Hold on, the NHL playoffs are almost two freakin' months long? Isn't that way too long? Hell no, hockey's the bee's knees. We'd eat it for breakfast, lunch, and dinner if it were in the realm of physical possibility. Shame on you for asking.

Good Sport
The Australians Are Coming
Cameron McEvoy is the Australian version of Michael Phelps... sans the weed. He set a national record, and a new textile-world-best, in the 100m freestyle at the Rio Olympic trials last night (47.04 seconds). Meanwhile, fellow Aussie Cate Campbell clocked a 52.41 in the women's 100m, which would have been good enough for gold at the 2012 London Games.
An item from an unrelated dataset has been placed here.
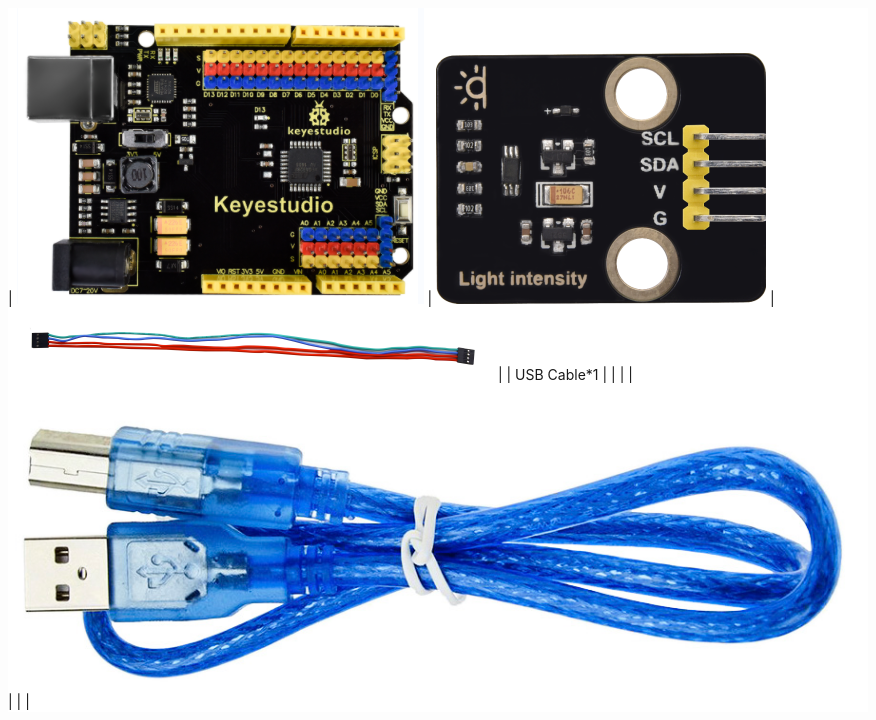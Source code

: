 | ![](media/0f8bce2ffa184825d25fd3461ae34b64.png) | ![3](media/ad4ffb4bed38e46375982c965c484dc7.png)       | ![](media/05f61c6670c6a437b166aa3948203300.png) |
| USB Cable*1                                    |                                                        |                                                 |
| ![](media/7c238302ce8c0b294325fde8a4c909a7.png) |                                                        |                                                 |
Needless to say, our American boys and girls are gonna have their hands full in Rio this summer.

Honorable Mention: Some lucky hockey fan won $100k after making a 115-foot shot through an impossibly tiny hole, pulling off what Mac from It's Always Sunny In Philadelphia never could.

Bad Sport
Call 999!
English boxer Jamie Cox doesn't need to be in a ring to throw a punch. The WBO European super-middleweight champion was sentenced to more than six months in prison for breaking into his ex-girlfriend's apartment and beating her. Cox's ex called 999 before he broke in, and the phone call captured Cox saying, "I will knock you spark out." While researching this story, the Good Old Sport team learned that 999 is England's version of 911, "spark out" means to knock someone unconscious, and that Jamie Cox is a complete scumbag. The more you know.
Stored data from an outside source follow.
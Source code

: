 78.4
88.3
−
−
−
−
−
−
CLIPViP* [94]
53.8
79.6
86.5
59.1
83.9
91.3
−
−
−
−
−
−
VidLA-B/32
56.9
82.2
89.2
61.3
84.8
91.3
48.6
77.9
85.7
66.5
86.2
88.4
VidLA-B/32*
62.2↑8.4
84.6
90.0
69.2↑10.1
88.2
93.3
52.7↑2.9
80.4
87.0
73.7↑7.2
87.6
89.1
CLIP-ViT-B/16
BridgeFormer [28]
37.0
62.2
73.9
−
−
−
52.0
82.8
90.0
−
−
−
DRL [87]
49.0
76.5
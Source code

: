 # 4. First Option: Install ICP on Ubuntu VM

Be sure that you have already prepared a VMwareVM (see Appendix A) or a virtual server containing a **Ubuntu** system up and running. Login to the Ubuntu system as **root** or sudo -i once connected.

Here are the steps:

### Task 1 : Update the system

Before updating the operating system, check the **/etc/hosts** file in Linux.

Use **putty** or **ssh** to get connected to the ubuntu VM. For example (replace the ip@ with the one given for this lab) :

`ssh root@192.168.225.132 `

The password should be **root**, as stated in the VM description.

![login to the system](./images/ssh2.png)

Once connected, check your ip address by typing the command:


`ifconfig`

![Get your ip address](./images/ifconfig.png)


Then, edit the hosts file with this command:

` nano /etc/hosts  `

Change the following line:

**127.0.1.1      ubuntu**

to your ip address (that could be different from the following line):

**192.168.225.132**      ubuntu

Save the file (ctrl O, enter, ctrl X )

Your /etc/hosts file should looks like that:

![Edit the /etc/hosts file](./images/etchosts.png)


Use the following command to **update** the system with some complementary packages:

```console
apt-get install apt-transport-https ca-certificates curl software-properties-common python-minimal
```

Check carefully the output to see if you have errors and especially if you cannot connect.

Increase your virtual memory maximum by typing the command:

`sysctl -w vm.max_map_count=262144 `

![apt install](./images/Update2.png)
(Dis)Honorable Mention: Arizona Coyotes general manager Don Maloney was fired for having the managerial skills of a wet paper bag. The Coyotes finished at 35-39 on the season, which led them to miss the playoffs for the fourth year in a row.

Never Forget
The time a fan saw an opportunity to impress scouts by shooting a three, but just ended up embarrassing himself in front of 20,000 people with more than two quarters of game left to soak in the shame. Never forget.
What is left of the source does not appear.